Absolute uncertainty quantifies the margin of error in a measurement. It is different from relative uncertainty, as it is expressed in the same units as the measurement itself, providing a specific range within which the true value is expected to lie.
Absolute uncertainty is often denoted alongside measurements as \( x \pm \Delta x \), where \( x \) is the measurement and \( \Delta x \) represents the uncertainty.
When you have the relative uncertainty, converting it back to absolute uncertainty helps in directly associating the error with the original measurement or result.

• For instance, if you calculate a value to be 0.0141 with a relative uncertainty of 0.0263, then the absolute uncertainty is \( 0.0141 \times 0.0263 = 0.00037 \).
• This tells you that the true quantity may be as low as \( 0.0141 - 0.00037 \) or as high as \( 0.0141 + 0.00037 \).

Recognizing the absolute uncertainty is crucial when presenting final results to indicate their precision.

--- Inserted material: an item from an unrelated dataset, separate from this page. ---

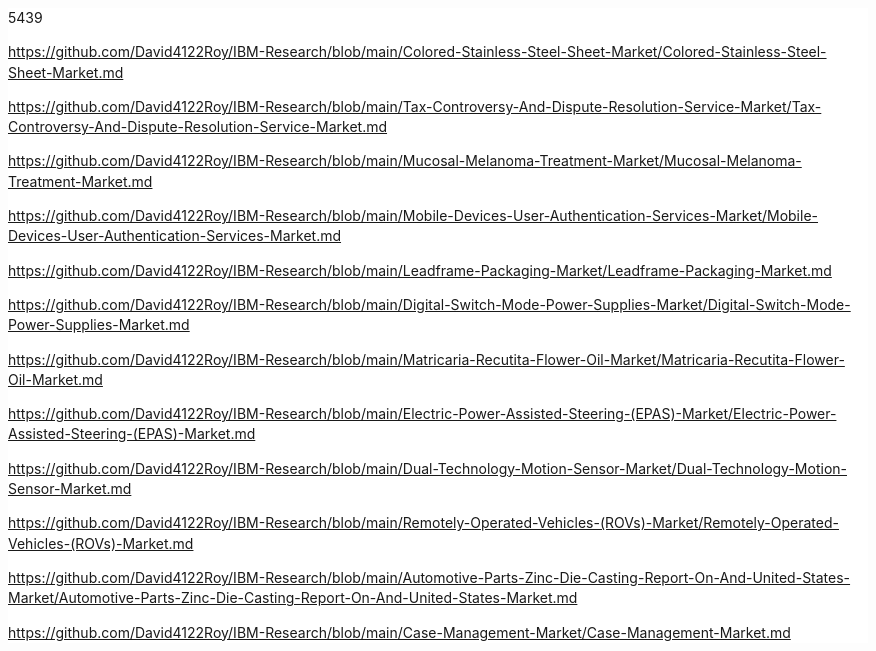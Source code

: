 5439</p><p><a href="https://github.com/David4122Roy/IBM-Research/blob/main/Colored-Stainless-Steel-Sheet-Market/Colored-Stainless-Steel-Sheet-Market.md">https://github.com/David4122Roy/IBM-Research/blob/main/Colored-Stainless-Steel-Sheet-Market/Colored-Stainless-Steel-Sheet-Market.md</a></p><p><a href="https://github.com/David4122Roy/IBM-Research/blob/main/Tax-Controversy-And-Dispute-Resolution-Service-Market/Tax-Controversy-And-Dispute-Resolution-Service-Market.md">https://github.com/David4122Roy/IBM-Research/blob/main/Tax-Controversy-And-Dispute-Resolution-Service-Market/Tax-Controversy-And-Dispute-Resolution-Service-Market.md</a></p><p><a href="https://github.com/David4122Roy/IBM-Research/blob/main/Mucosal-Melanoma-Treatment-Market/Mucosal-Melanoma-Treatment-Market.md">https://github.com/David4122Roy/IBM-Research/blob/main/Mucosal-Melanoma-Treatment-Market/Mucosal-Melanoma-Treatment-Market.md</a></p><p><a href="https://github.com/David4122Roy/IBM-Research/blob/main/Mobile-Devices-User-Authentication-Services-Market/Mobile-Devices-User-Authentication-Services-Market.md">https://github.com/David4122Roy/IBM-Research/blob/main/Mobile-Devices-User-Authentication-Services-Market/Mobile-Devices-User-Authentication-Services-Market.md</a></p><p><a href="https://github.com/David4122Roy/IBM-Research/blob/main/Leadframe-Packaging-Market/Leadframe-Packaging-Market.md">https://github.com/David4122Roy/IBM-Research/blob/main/Leadframe-Packaging-Market/Leadframe-Packaging-Market.md</a></p><p><a href="https://github.com/David4122Roy/IBM-Research/blob/main/Digital-Switch-Mode-Power-Supplies-Market/Digital-Switch-Mode-Power-Supplies-Market.md">https://github.com/David4122Roy/IBM-Research/blob/main/Digital-Switch-Mode-Power-Supplies-Market/Digital-Switch-Mode-Power-Supplies-Market.md</a></p><p><a href="https://github.com/David4122Roy/IBM-Research/blob/main/Matricaria-Recutita-Flower-Oil-Market/Matricaria-Recutita-Flower-Oil-Market.md">https://github.com/David4122Roy/IBM-Research/blob/main/Matricaria-Recutita-Flower-Oil-Market/Matricaria-Recutita-Flower-Oil-Market.md</a></p><p><a href="https://github.com/David4122Roy/IBM-Research/blob/main/Electric-Power-Assisted-Steering-(EPAS)-Market/Electric-Power-Assisted-Steering-(EPAS)-Market.md">https://github.com/David4122Roy/IBM-Research/blob/main/Electric-Power-Assisted-Steering-(EPAS)-Market/Electric-Power-Assisted-Steering-(EPAS)-Market.md</a></p><p><a href="https://github.com/David4122Roy/IBM-Research/blob/main/Dual-Technology-Motion-Sensor-Market/Dual-Technology-Motion-Sensor-Market.md">https://github.com/David4122Roy/IBM-Research/blob/main/Dual-Technology-Motion-Sensor-Market/Dual-Technology-Motion-Sensor-Market.md</a></p><p><a href="https://github.com/David4122Roy/IBM-Research/blob/main/Remotely-Operated-Vehicles-(ROVs)-Market/Remotely-Operated-Vehicles-(ROVs)-Market.md">https://github.com/David4122Roy/IBM-Research/blob/main/Remotely-Operated-Vehicles-(ROVs)-Market/Remotely-Operated-Vehicles-(ROVs)-Market.md</a></p><p><a href="https://github.com/David4122Roy/IBM-Research/blob/main/Automotive-Parts-Zinc-Die-Casting-Report-On-And-United-States-Market/Automotive-Parts-Zinc-Die-Casting-Report-On-And-United-States-Market.md">https://github.com/David4122Roy/IBM-Research/blob/main/Automotive-Parts-Zinc-Die-Casting-Report-On-And-United-States-Market/Automotive-Parts-Zinc-Die-Casting-Report-On-And-United-States-Market.md</a></p><p><a href="https://github.com/David4122Roy/IBM-Research/blob/main/Case-Management-Market/Case-Management-Market.md">https://github.com/David4122Roy/IBM-Research/blob/main/Case-Management-Market/Case-Management-Market.md</a></p>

When dealing with multiplication or division of values that have uncertainties, one does not simply multiply or divide the absolute uncertainties. Instead, the relative uncertainties are used, as the process involves percentage-based calculations.
For multiplication or division of variables \( x \pm \Delta x \) and \( y \pm \Delta y \), the relative uncertainty of the result \( z = xy \) or \( z = \frac{x}{y} \) can be calculated using:
\[ \frac{\Delta z}{z} = \frac{\Delta x}{x} + \frac{\Delta y}{y} \]

• This formula shows how the errors spread through multiplications and divisions.
• Once the relative uncertainty is known, it can be converted to absolute uncertainty by multiplying by the resultant value. For example, combining two measurements, \( 50.23 \pm 0.07 \) and \( 27.86 \pm 0.05 \), through multiplication and division, yields a relative uncertainty of 0.00576.
• The final step is to multiply this relative uncertainty with the result obtained from multiplying or dividing the quantities, such as \( \frac{(50.23 \times 27.86)}{0.1167} \approx 11987.9 \).
• Thus, finding \( 11987.9 \times 0.00576 = 69.09 \) as the absolute uncertainty, indicating the range of possible error in the calculated result.

Understanding these procedures helps ensure the integrity and reliability of scientific measurements and computations.